While in college, he was a champion collegiate debater in Georgetown's Philodemic Society and a highly regarded thespian. He spent his junior year at the University of Fribourg, Switzerland. Scalia studied law at Harvard Law School and graduated magna cum laude (What else is new?) In 1960, travel throughout Europe during 1960–1961.

He was a true Renaissance man: he loved the opera, played the piano, loved to sing, to travel; he enjoyed and excelled in writing, although he said it was agony because, when he wrote, he HAD to chose the right word, not a cousin of the right word, but the precise word.  His family consisted of a baseball team; he and his wife had 9 children. He loved nothing greater than, at the end of every day, going home to be with his family.

President Ronald Reagan appointed him to the Supreme Court where he served for 30 years until his death in Texas on February 13, 2016. He stayed true to his conservative principles all his life, becoming committed to conservatism when he was in high school. 

And he had one habit that should bring those of us who love the Bible to our feet in applause. 

If you were to go into Scalia's library, you would be confronted by a multitude of dictionaries. He would tell you that one of those dictionaries was more important than all the others: it was Webster's Dictionary, Second Edition, the dictionary used by our Founding Fathers. And therein hangs a tale.

Since Scalia was a Supreme Court Justice, he studied the Constitution and devoted his life to its principles and interpretation. And this is where Webster's Dictionary (2nd. ed.)  comes in. His passion was to know the precise definitions of the words our Founders used to write the Constitution. He didn't want to know the definitions those words have today, but what the definition was back in the day when Madison et al., used them. 
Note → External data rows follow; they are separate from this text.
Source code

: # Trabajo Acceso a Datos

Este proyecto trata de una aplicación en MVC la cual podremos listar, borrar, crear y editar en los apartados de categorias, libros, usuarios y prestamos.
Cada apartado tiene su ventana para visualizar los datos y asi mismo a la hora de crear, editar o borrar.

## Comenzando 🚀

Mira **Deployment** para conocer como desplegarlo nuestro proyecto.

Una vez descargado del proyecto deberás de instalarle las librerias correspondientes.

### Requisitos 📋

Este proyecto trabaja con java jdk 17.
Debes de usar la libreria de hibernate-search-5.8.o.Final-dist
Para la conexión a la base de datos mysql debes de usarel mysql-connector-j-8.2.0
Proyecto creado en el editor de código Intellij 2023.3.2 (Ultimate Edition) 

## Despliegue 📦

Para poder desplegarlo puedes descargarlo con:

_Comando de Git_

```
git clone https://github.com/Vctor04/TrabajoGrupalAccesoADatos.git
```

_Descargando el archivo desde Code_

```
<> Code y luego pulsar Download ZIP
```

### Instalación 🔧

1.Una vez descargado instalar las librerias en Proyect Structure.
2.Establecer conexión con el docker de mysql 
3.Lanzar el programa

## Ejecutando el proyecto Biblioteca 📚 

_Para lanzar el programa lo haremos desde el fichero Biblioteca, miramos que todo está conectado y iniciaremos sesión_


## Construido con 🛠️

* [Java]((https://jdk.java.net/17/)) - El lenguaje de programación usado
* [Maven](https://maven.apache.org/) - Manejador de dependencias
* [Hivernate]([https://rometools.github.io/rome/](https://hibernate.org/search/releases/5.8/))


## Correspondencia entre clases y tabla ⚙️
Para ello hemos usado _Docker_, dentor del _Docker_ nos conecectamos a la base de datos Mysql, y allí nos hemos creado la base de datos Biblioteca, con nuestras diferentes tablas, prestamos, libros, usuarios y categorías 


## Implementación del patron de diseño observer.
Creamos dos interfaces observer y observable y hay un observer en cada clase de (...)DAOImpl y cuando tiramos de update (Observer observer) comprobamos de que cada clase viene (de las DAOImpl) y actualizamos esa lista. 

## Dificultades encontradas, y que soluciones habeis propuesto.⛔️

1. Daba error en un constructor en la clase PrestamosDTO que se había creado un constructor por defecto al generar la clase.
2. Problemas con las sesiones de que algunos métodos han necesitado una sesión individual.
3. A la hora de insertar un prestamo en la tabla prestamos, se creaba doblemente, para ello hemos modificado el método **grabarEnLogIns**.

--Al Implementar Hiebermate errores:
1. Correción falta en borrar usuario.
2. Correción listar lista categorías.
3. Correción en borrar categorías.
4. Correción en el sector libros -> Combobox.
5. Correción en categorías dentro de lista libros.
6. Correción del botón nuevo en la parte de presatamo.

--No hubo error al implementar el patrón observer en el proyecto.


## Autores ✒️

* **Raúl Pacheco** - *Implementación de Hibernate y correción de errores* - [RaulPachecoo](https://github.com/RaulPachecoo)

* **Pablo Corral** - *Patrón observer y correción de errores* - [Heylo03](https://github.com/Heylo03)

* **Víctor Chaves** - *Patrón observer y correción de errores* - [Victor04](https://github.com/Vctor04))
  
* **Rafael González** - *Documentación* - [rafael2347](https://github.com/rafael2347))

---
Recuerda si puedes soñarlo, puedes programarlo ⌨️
When Scalia studied the 2nd Amendment, he wanted to know what "militia" meant back in Jefferson's, Washington's, and Franklin's day. To say it another way, not in reference to the 2nd Amendment, Scalia wanted to know how John Adams and Patrick Henry would have understood "cruel and unusual" or "high crimes and misdemeanors."  

Scalia knew that words evolve over time, so he wanted to nail down the precise meanings of the words of the Constituiton at the time those most brilliant of men put quill to parchment. 
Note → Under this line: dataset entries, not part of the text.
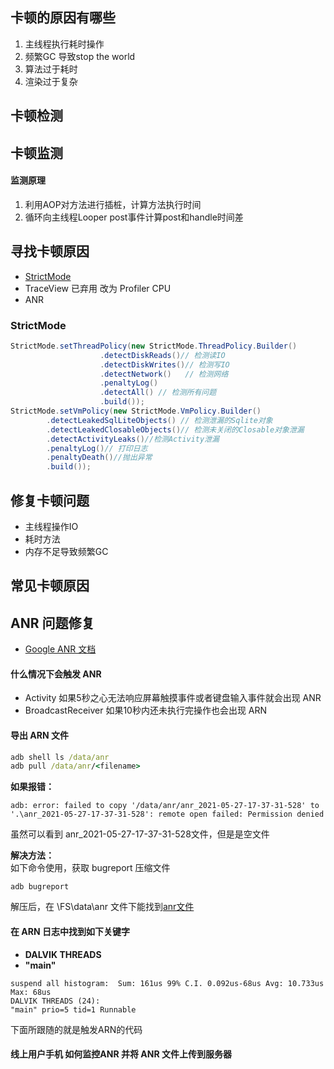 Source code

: 
## 卡顿的原因有哪些
1. 主线程执行耗时操作
2. 频繁GC 导致stop the world
3. 算法过于耗时
4. 渲染过于复杂

## 卡顿检测
## 卡顿监测
#### 监测原理
1. 利用AOP对方法进行插桩，计算方法执行时间
2. 循环向主线程Looper post事件计算post和handle时间差

## 寻找卡顿原因
* [StrictMode](https://blog.csdn.net/weixin_40763897/article/details/89018306)
* TraceView 已弃用 改为 Profiler CPU
* ANR

### StrictMode

```java
StrictMode.setThreadPolicy(new StrictMode.ThreadPolicy.Builder()
                    .detectDiskReads()// 检测读IO
                    .detectDiskWrites()// 检测写IO
                    .detectNetwork()   // 检测网络
                    .penaltyLog()
                    .detectAll() // 检测所有问题
                    .build());
StrictMode.setVmPolicy(new StrictMode.VmPolicy.Builder()
        .detectLeakedSqlLiteObjects() // 检测泄漏的Sqlite对象
        .detectLeakedClosableObjects()// 检测未关闭的Closable对象泄漏
        .detectActivityLeaks()//检测Activity泄漏
        .penaltyLog()// 打印日志
        .penaltyDeath()//抛出异常
        .build());

```

## 修复卡顿问题

* 主线程操作IO
* 耗时方法
* 内存不足导致频繁GC

## 常见卡顿原因
## ANR 问题修复 
* [Google ANR 文档](https://developer.android.com/topic/performance/vitals/anr)

#### 什么情况下会触发 ANR
* Activity 如果5秒之心无法响应屏幕触摸事件或者键盘输入事件就会出现 ANR
* BroadcastReceiver 如果10秒内还未执行完操作也会出现 ARN
  
#### 导出 ARN 文件
```cmd
adb shell ls /data/anr
adb pull /data/anr/<filename>
```
**如果报错：** 
```
adb: error: failed to copy '/data/anr/anr_2021-05-27-17-37-31-528' to '.\anr_2021-05-27-17-37-31-528': remote open failed: Permission denied
```
虽然可以看到 anr_2021-05-27-17-37-31-528文件，但是是空文件

**解决方法：**  
如下命令使用，获取 bugreport 压缩文件
```
adb bugreport
```
解压后，在 \FS\data\anr 文件下能找到[anr文件](https://github.com/ooftf/ooftf.github.io/blob/master/res/anr_2021-05-27-17-46-43-661?raw=true)

#### 在 ARN 日志中找到如下关键字
* **DALVIK THREADS**
* **"main"**
```
suspend all histogram:	Sum: 161us 99% C.I. 0.092us-68us Avg: 10.733us Max: 68us
DALVIK THREADS (24):
"main" prio=5 tid=1 Runnable
``` 
下面所跟随的就是触发ARN的代码


#### 线上用户手机 如何监控ANR 并将 ANR 文件上传到服务器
Speaking of words evolving, "peruse" is one such word. Some time back, "peruse" meant to give something a close and serious scrutiny, but today, it means to give a furtive glance to something. 

And this brings us to why those of us who love the Bible should stand and applaud. What Scalia did with the Constitution is what we should to with the Bible, that is, we should ask the question, "What did the words in the text mean to the first readers/ what did the words mean to the author," not, "What do those words mean to us today?" 

The classic reason that this is important, vital, and crucial: we need to ask, "What did 'repent'/'repentance" mean to the first readers? What did they mean to the authors? The answer is not, "What the word has come to mean today?" Back when Paul wrote, "repent" meant, "change of mind." It did not mean, "feel sorry for sin" or "weep for your sins." The word had no connection with "penance" or it's reenforcement, "REpenance." 

Scalia, in my opinion was a great jurist. We need more like him. We also need more Christians who will hound and harass their pastors with the question, "What did this text mean to the first readers?" 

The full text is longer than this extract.